Court of Appeal of California
Jun 24, 2008
No. B198595 (Cal. Ct. App. Jun. 24, 2008)

Opinion

B198595

6-24-2008

In re TIMOTHY J., a Person Coming Under the Juvenile Court Law. THE PEOPLE, Plaintiff and Respondent, v. TIMOTHY J., Defendant and Appellant.

Bruce G. Finebaum, under appointment by the Court of Appeal, for Defendant and Appellant, Timothy J. Edmund G. Brown Jr., Attorney General of the State of California, Dane R. Gillette, Chief Assistant Attorney General, Pamela C. Hamanaka, Senior Assistant Attorney General, Lance E. Winters, Supervising Deputy Attorney General, and Dana M. Ali, Deputy Attorney General, for Plaintiff and Respondent.

Not to be Published


INTRODUCTION

The victim of an assault and robbery identified plaintiff and appellant Timothy J. (the minor) as one of four males who were present during the incident.
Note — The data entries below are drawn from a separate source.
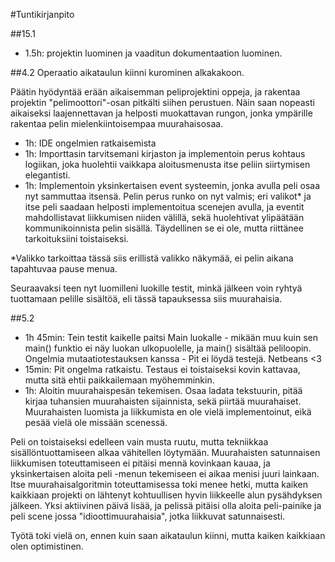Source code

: #Tuntikirjanpito

##15.1
* 1.5h: projektin luominen ja vaaditun dokumentaation luominen.

##4.2
Operaatio aikataulun kiinni kurominen alkakakoon.

Päätin hyödyntää erään aikaisemman peliprojektini oppeja, ja rakentaa projektin "pelimoottori"-osan pitkälti siihen perustuen. Näin saan nopeasti aikaiseksi laajennettavan ja helposti muokattavan rungon, jonka ympärille rakentaa pelin mielenkiintoisempaa muurahaisosaa.

* 1h: IDE ongelmien ratkaisemista
* 1h: Importtasin tarvitsemani kirjaston ja implementoin perus kohtaus logiikan, joka huolehtii vaikkapa aloitusmenusta itse peliin siirtymisen elegantisti.
* 1h: Implementoin yksinkertaisen event systeemin, jonka avulla peli osaa nyt sammuttaa itsensä. Pelin perus runko on nyt valmis; eri valikot* ja itse peli saadaan helposti implementoitua scenejen avulla, ja eventit mahdollistavat liikkumisen niiden välillä, sekä huolehtivat ylipäätään kommunikoinnista pelin sisällä. Täydellinen se ei ole, mutta riittänee tarkoituksiini toistaiseksi.

*Valikko tarkoittaa tässä siis erillistä valikko näkymää, ei pelin aikana tapahtuvaa pause menua.

Seuraavaksi teen nyt luomilleni luokille testit, minkä jälkeen voin ryhtyä tuottamaan pelille sisältöä, eli tässä tapauksessa siis muurahaisia.

##5.2
* 1h 45min: Tein testit kaikelle paitsi Main luokalle - mikään muu kuin sen main() funktio ei näy luokan ulkopuolelle, ja main() sisältää peliloopin. Ongelmia mutaatiotestauksen kanssa - Pit ei löydä testejä. Netbeans <3
* 15min: Pit ongelma ratkaistu. Testaus ei toistaiseksi kovin kattavaa, mutta sitä ehtii paikkailemaan myöhemminkin. 
* 1h: Aloitin muurahaispesän tekemisen. Osaa ladata tekstuurin, pitää kirjaa tuhansien muurahaisten sijainnista, sekä piirtää muurahaiset. Muurahaisten luomista ja liikkumista en ole vielä implementoinut, eikä pesää vielä ole missään scenessä. 

Peli on toistaiseksi edelleen vain musta ruutu, mutta tekniikkaa sisällöntuottamiseen alkaa vähitellen löytymään. Muurahaisten satunnaisen liikkumisen toteuttamiseen ei pitäisi mennä kovinkaan kauaa, ja yksinkertaisen aloita peli -menun tekemiseen ei aikaa menisi juuri lainkaan. Itse muurahaisalgoritmin toteuttamisessa toki menee hetki, mutta kaiken kaikkiaan projekti on lähtenyt kohtuullisen hyvin liikkeelle alun pysähdyksen jälkeen. Yksi aktiivinen päivä lisää, ja pelissä pitäisi olla aloita peli-painike ja peli scene jossa "idioottimuurahaisia", jotka liikkuvat satunnaisesti. 

Työtä toki vielä on, ennen kuin saan aikataulun kiinni, mutta kaiken kaikkiaan olen optimistinen.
Although it was undisputed that the minor did not actively engage in the assault or the robbery, he was convicted of second degree robbery on an aiding and abetting theory.
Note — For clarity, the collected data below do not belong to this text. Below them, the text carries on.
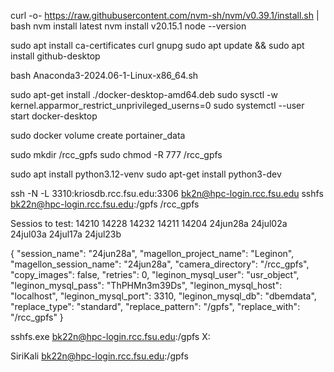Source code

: 
curl -o- https://raw.githubusercontent.com/nvm-sh/nvm/v0.39.1/install.sh | bash
nvm install latest
nvm install v20.15.1
node --version

sudo apt install ca-certificates curl gnupg
sudo apt update && sudo apt install github-desktop

bash Anaconda3-2024.06-1-Linux-x86_64.sh

sudo apt-get install ./docker-desktop-amd64.deb
sudo sysctl -w kernel.apparmor_restrict_unprivileged_userns=0
sudo systemctl --user start docker-desktop

sudo docker volume create portainer_data

sudo mkdir /rcc_gpfs
sudo chmod -R 777 /rcc_gpfs

sudo apt install python3.12-venv
sudo apt-get install python3-dev

ssh -N -L 3310:kriosdb.rcc.fsu.edu:3306 bk2n@hpc-login.rcc.fsu.edu
sshfs bk22n@hpc-login.rcc.fsu.edu:/gpfs /rcc_gpfs

Sessios to test:
14210 14228 14232 14211 14204
24jun28a 24jul02a 24jul03a 24jul17a 24jul23b




{
    "session_name": "24jun28a",
    "magellon_project_name": "Leginon",
    "magellon_session_name": "24jun28a",
    "camera_directory": "/rcc_gpfs",
    "copy_images": false,
    "retries": 0,
    "leginon_mysql_user": "usr_object",
    "leginon_mysql_pass": "ThPHMn3m39Ds",
    "leginon_mysql_host": "localhost",
    "leginon_mysql_port": 3310,
    "leginon_mysql_db": "dbemdata",
    "replace_type": "standard",
    "replace_pattern": "/gpfs",
    "replace_with": "/rcc_gpfs"
}




sshfs.exe bk22n@hpc-login.rcc.fsu.edu:/gpfs X:

SiriKali
bk22n@hpc-login.rcc.fsu.edu:/gpfs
On appeal, the minor contends that there was insufficient evidence to support the juvenile courts finding that he committed robbery. According to the minor, mere presence at the crime scene and failure to take steps to prevent the crime are insufficient to support a finding that he aided and abetted the robbery. We hold that the evidence showing the minor was present at the crime scene with a group of individuals just prior to the attack, when combined with the evidence of his presence during the incident and his flight with one of the assailants was sufficient to support the juvenile courts finding that the minor aided and abetted the robbery. We therefore affirm the order of the juvenile court.

FACTUAL BACKGROUND

At around 2:00 p.m. on October 3, 2005, Louis Sawaya was working at his "Charo Chicken" restaurant in Valencia. He noticed a group of individuals pulling chairs and tables together so they could sit in front of the restaurant. The minor was among the group. Sawaya approached the group, asked if they wanted to sit at that location, and they replied that they did. Sawaya asked them to "put the tables and chairs back" when they were finished. Sawaya then left the restaurant to make a delivery. When he returned 15 minutes later, the group was gone.

At approximately 2:00 p.m. that day, Philip Costello was working as a delivery driver for Charo Chicken. Between 2:00 and 2:30 p.m., Costello returned to the restaurant. After he had exited and locked his vehicle, four individuals approached him. Costello, who had "seen [the minor] around" before, recognized him as one of the four.

A member of the group pushed Costello and two others began hitting him in the back of the head. But the minor did not hit Costello or ask him for money. Costello was unsure what he should do, so he ran, ducked, and put his hand over his head. Next to the Subway restaurant, Costello fell to the ground and was being kicked. He heard someone saying, "Grab the money. Grab the bag. . . . Get his wallet." Costellos cell phone fell from his pocket and was taken by one of the assailants. As Costello was going to the ground, he saw the minor run to the minors car, and at least one of the assailants entered the car and drove away from the scene with him. During the assault, Costello was "very scared."

As a delivery driver, Costello "had $118 in [his] bag," which was in his pocket, but the assailants did not take it.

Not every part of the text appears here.